Understanding that chain reveals much more than outstanding debts: it shows how well processes function, where risks hide, and where controls can fail. This article walks through how the accounts payable balance is created, how it is traditionally audited, and how data analysis can uncover patterns and anomalies that routine checks often miss.

What is the accounts payable balance?
An account payable represents a party to whom an organization still owes money. The “accounts payable” on the balance sheet therefore shows which invoices still need to be paid, or which obligations already exist but have not yet been settled.

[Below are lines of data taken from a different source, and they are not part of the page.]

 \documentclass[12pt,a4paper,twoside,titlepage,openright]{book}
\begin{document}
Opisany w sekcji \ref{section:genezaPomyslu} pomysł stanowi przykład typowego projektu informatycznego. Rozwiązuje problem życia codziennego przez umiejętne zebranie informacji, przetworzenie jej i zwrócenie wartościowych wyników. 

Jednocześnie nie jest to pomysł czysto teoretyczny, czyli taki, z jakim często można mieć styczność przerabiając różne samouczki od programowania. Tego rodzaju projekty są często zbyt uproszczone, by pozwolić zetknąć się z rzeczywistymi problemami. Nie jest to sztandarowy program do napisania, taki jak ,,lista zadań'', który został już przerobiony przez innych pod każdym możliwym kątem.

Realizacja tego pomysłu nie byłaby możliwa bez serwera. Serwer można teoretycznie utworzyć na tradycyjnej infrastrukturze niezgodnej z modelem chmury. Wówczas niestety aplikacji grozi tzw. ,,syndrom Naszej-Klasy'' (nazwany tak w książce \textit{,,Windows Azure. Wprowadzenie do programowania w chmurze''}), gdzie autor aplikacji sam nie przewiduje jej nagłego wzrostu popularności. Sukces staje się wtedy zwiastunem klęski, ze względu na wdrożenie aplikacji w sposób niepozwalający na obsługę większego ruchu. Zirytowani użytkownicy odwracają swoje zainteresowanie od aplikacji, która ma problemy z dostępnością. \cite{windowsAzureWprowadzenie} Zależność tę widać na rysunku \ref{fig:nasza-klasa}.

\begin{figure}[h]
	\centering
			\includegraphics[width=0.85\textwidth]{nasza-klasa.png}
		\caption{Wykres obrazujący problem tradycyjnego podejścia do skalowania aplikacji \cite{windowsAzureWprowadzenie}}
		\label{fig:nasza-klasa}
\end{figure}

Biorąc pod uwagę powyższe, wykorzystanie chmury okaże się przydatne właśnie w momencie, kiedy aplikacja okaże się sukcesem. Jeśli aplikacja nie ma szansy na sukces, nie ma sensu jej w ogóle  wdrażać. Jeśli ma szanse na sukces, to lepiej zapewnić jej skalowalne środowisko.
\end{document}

That obligation does not arise at the time of payment but usually upon receipt of an invoice, or sometimes even upon a delivered service for which no invoice has yet been received.
As an auditor, you want to understand how these obligations arise, because it says something about the completeness and accuracy of the financial records.

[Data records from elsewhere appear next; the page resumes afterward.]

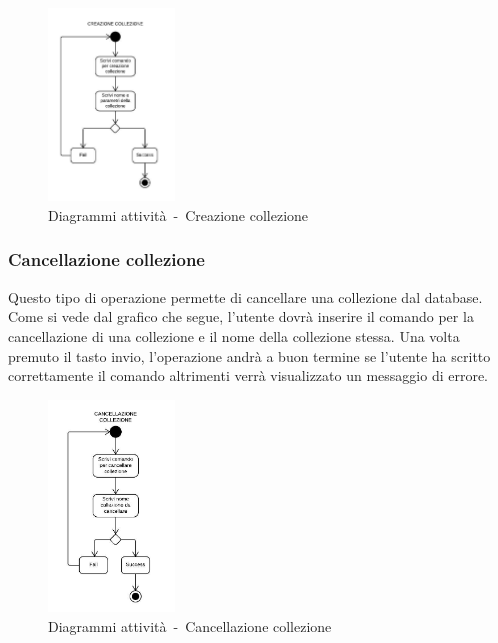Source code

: \documentclass{scalatekids-article}
\begin{document}
\begin{figure}[H]
  \begin{center}
    \includegraphics[width=0.3\textwidth, keepaspectratio]{img/diagrammiAttivita/creazioneCollezione.jpeg}
    \caption{Diagrammi attività\ -\ Creazione collezione}
  \end{center}
\end{figure}

\subsubsection{Cancellazione collezione}

Questo tipo di operazione permette di cancellare una collezione dal database.
Come si vede dal grafico che segue, l'utente dovrà inserire il comando per la
cancellazione di una collezione e il nome della collezione stessa. Una volta
premuto il tasto invio, l'operazione andrà a buon termine se l'utente ha
scritto correttamente il comando altrimenti verrà visualizzato un messaggio di
errore.

\begin{figure}[H]
  \begin{center}
    \includegraphics[width=0.3\textwidth, keepaspectratio]{img/diagrammiAttivita/cancCollezione.jpeg}
    \caption{Diagrammi attività\ -\ Cancellazione collezione}
  \end{center}
\end{figure}
\end{document}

From purchase to payment: the payables chain
The accounts payable balance results from several administrative steps. Each step records a different part of that obligation:
- Purchase order: defines what is being ordered, at what price, and from which supplier.
- Goods receipt or service confirmation: confirms that the goods or service have actually been received.
- Invoice processing: the invoice is checked and linked to the order or receipt.
- Posting and payment: the obligation is recorded in the ledger and later paid via the bank.
Not every company follows all of these steps (for example, approvals may be skipped), but the process above forms the core of the purchasing and payment cycle. This structure also makes it possible to connect data from different sources.
How the accounts payable balance is audited
When auditing payables, auditors usually focus on three main questions: are all obligations recorded (completeness), do the recorded obligations actually exist (existence), and are they accurate and recorded in the correct period (accuracy)?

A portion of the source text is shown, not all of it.